**Exercise objective**: If a line in the records below contains the word "Western", copy it out.
(Entries provided begins)
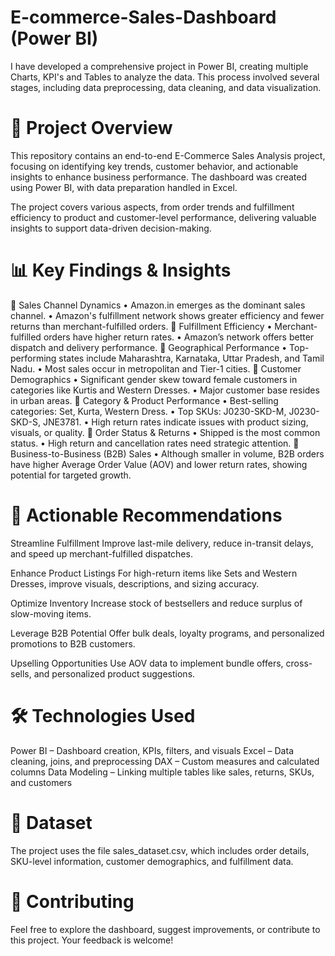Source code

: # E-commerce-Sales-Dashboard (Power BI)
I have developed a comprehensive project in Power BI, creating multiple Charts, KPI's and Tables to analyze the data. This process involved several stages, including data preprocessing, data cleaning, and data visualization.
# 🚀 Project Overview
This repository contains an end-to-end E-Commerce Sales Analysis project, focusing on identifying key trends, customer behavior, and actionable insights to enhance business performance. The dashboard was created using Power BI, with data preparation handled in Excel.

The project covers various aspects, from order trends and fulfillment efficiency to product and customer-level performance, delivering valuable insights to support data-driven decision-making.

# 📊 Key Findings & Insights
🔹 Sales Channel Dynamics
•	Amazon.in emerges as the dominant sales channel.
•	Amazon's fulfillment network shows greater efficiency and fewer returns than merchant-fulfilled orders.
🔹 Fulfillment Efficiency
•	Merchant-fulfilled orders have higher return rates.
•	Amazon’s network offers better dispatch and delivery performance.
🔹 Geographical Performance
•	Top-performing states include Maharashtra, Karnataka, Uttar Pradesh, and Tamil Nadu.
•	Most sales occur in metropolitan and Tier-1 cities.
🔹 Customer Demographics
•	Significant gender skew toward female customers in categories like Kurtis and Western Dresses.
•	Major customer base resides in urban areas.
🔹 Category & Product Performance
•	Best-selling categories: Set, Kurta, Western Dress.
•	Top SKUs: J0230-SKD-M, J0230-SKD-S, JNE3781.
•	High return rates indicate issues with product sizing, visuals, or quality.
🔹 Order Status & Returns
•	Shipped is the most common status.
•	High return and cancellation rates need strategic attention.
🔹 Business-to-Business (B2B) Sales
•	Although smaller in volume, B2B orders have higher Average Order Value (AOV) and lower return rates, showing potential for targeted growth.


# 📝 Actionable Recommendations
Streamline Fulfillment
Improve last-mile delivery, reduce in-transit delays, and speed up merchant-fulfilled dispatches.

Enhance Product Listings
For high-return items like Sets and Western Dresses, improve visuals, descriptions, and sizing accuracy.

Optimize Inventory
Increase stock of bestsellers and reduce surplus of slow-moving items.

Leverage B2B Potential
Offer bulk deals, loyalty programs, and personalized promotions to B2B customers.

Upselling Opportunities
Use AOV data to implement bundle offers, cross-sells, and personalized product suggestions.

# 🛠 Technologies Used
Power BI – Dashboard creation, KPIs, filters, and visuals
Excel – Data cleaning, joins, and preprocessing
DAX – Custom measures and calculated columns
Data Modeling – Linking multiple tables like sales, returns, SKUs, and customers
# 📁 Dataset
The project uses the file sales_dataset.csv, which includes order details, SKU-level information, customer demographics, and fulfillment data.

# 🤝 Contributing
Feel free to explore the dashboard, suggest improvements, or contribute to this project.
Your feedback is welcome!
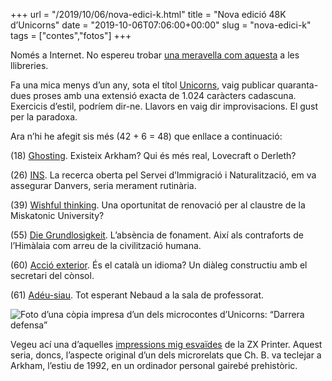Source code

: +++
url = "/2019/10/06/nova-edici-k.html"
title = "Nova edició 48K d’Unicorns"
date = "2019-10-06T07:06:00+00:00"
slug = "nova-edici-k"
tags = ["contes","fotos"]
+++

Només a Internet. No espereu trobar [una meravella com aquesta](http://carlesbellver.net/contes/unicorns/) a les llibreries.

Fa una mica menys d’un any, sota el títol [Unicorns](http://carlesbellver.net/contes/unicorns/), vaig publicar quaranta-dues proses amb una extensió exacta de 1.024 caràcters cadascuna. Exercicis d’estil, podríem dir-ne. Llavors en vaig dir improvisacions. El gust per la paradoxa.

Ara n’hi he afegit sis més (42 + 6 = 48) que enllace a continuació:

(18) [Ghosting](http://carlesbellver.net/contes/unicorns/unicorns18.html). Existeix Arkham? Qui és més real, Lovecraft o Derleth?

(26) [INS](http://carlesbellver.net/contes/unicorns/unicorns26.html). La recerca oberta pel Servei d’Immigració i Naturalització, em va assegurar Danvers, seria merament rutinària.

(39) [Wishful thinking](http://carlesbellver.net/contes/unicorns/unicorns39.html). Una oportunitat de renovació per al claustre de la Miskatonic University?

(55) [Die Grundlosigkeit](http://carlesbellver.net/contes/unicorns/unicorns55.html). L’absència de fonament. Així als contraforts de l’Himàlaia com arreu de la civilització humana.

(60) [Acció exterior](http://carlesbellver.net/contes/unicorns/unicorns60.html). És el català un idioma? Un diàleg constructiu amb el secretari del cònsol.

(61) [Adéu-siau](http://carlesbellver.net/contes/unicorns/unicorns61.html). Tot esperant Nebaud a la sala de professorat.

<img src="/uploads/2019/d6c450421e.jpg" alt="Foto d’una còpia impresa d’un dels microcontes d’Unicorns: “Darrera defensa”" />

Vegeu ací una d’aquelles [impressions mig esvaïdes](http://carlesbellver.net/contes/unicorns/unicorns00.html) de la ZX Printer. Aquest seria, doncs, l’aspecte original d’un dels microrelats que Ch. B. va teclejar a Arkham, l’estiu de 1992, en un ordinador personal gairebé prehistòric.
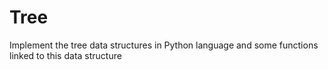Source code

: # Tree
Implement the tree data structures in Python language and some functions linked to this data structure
(Entries provided ends)
**Completed exercise**:
•	Significant gender skew toward female customers in categories like Kurtis and Western Dresses.
•	Best-selling categories: Set, Kurta, Western Dress.
For high-return items like Sets and Western Dresses, improve visuals, descriptions, and sizing accuracy.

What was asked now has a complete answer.